Twenty-nine tracks from the deepest country voice I've ever heard. A glorious in-your-face presentation of the immortal "Sixteen Tons" to test your woofer, and "The Ballad of Davy Crockett" to prove whether or not you're over 40. And in mono. So there.
RADIO GOLD: Various Artists
Ace CDCHD 347 (CD only). Uncredited save for post-production by Duncan Cowell, from the original master tapes.
Thirty 1950s/early 1960s AM classics. Unbelievable stereo on Dion's immortal "The Wanderer" and "Runaround Sue." Perfect vocals and (mono) sonics to die for on the Chordettes' "Mr. Sandman." From 1954. Which I leave on the player in "repeat" mode. And which I'll put up against any of the boring audiophilia that my better-educated, po-faced, elitist, fun-hating colleagues will be recommending in these pages.
THE MUSIC OF PERCY GRAINGER, VOL. I
Molly on the Shore; Lincolnshire Posy; Colonial Song; Blithe Bells; Irish Tune from County Derry; Shepherd's Hey; The Duke of Marlborough Fanfare; Country Gardens (1953); The Power of Rome and the Christian Heart
Eddie Green, University of Houston Wind Ensemble; Noe Marmolejo (cond., Fanfare)
Mark Custom Recording Service MCD-1086 (CD only). David Burks, Joe Dixon, engs. & prods. ??D. TT: 53:39
Available from Mark Custom Recording Service, Inc., 10815 Bodine Rd., Clarence, NY 14031-0406, (716) 759-2600.
This remarkable Grainger collection, a real sleeper not available at normal record outlets and co-produced by the International Percy Grainger Society, features a crack 53-member band, impeccable precision, and a well-varied selection of pieces. Notable is the inclusion of a late, even slightly sardonic setting of the ubiquitous Country Gardens, as well as the 1953-published band version of the non-programmatic The Power of Rome and the Christian Heart, a work not often encountered. What makes all this so attractive is the moving yet unsentimental spirit of the playing, as well as the ensemble's exceptional scale of dynamics and mellow blend of instrumental colors. When necessary, too, the playing can be really rambunctious; except for Grainger at the piano himself, I've never heard Shepherd's Hey sound so cheeky. The whole has been very smoothly and warmly captured in a relatively dry setting, quite far from typical sharp-edged digital recording techniques. This disc should be considered one of the indispensable Grainger collections.

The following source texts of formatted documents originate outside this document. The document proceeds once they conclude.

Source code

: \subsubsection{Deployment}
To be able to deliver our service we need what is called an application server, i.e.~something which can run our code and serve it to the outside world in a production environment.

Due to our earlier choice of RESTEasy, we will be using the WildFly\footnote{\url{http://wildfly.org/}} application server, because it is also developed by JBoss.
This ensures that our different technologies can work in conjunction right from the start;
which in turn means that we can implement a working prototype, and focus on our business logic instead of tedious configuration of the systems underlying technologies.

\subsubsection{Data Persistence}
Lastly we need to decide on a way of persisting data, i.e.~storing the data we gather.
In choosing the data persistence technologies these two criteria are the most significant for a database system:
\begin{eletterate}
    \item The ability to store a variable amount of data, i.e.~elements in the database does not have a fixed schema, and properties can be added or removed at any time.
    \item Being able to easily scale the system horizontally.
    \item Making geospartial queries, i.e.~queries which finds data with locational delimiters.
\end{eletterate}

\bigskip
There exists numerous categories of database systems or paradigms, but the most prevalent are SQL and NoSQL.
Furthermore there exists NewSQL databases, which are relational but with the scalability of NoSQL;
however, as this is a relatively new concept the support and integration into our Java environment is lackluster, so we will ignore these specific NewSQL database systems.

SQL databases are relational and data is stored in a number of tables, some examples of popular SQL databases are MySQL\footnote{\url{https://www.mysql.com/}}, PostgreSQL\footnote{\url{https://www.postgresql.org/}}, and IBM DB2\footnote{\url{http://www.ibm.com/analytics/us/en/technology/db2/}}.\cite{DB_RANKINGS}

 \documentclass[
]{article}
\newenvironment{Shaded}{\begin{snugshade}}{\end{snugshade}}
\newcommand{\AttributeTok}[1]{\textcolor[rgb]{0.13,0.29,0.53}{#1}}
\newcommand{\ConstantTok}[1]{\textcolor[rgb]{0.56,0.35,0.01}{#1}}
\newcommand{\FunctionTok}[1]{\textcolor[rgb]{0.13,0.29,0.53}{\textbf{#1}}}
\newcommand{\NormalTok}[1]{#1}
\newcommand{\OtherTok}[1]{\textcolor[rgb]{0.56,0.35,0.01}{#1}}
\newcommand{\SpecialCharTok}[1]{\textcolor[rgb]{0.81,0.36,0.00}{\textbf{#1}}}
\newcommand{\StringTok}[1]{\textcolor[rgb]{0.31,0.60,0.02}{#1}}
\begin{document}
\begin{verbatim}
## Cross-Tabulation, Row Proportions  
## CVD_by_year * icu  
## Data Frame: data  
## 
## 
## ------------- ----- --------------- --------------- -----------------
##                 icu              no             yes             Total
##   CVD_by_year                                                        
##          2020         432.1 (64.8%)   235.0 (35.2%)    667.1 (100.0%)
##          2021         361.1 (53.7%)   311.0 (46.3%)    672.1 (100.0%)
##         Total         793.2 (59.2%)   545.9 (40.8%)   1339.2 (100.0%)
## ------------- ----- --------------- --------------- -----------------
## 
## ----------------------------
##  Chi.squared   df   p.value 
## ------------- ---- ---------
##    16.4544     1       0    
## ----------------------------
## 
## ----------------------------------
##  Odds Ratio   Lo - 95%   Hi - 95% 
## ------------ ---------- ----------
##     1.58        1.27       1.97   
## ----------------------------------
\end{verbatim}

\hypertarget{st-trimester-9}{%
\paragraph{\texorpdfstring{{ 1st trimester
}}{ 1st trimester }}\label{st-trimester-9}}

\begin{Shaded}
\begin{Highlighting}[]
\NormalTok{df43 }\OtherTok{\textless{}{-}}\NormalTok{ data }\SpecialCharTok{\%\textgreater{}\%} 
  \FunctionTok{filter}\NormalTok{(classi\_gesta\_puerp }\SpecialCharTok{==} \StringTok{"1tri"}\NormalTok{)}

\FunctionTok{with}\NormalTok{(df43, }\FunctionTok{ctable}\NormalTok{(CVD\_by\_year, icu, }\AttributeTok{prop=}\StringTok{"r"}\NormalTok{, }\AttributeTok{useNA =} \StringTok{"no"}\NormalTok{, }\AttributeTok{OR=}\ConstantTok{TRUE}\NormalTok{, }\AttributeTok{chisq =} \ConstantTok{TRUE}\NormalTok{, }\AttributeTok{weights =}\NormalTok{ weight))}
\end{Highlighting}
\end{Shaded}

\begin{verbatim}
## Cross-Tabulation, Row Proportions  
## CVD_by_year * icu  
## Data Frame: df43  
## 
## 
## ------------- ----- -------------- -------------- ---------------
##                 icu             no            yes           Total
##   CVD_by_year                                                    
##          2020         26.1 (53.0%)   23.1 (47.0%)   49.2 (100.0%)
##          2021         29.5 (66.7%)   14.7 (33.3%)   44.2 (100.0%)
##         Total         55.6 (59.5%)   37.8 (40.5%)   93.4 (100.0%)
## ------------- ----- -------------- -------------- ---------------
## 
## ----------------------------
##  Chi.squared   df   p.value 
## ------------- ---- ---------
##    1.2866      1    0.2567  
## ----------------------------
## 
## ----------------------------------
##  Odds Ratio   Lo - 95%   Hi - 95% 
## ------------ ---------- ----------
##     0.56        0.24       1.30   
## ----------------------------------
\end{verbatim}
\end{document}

SCHUMANN: Davidsbündlertänze, Op.6; Waldscenen, Op.82; Fantasiestücke, Op.111
Andreas Haefliger, piano
Sony SK 48036 (CD only). Markus Heiland, eng.; Wolf Erichson, prod. DDD. TT: 65:29
This is one of the most beautifully performed Schumann discs I have had the pleasure of hearing, regardless of vintage---an absolute winner in all respects. Three multi-sectional pieces are involved, all of them difficult of mood and character to capture and sustain. Haefliger's marked rhythmic sense, vigorous in the extraverted movements but also sufficiently free, perfectly displays the gesture of mid-19th-century romanticism, but it is his tender side that for me so wonderfully conveys the lyricism of Schumann. Haefliger in fact plays the reflective pieces as though they were Lieder, highly appropriate considering the sterling abilities of the pianist's father, the tenor Ernst Haefliger. Therefore, I write of singing, soaring lines, hoping this will convey the kind of poetry one can hear on this gorgeously rendered and reproduced disc.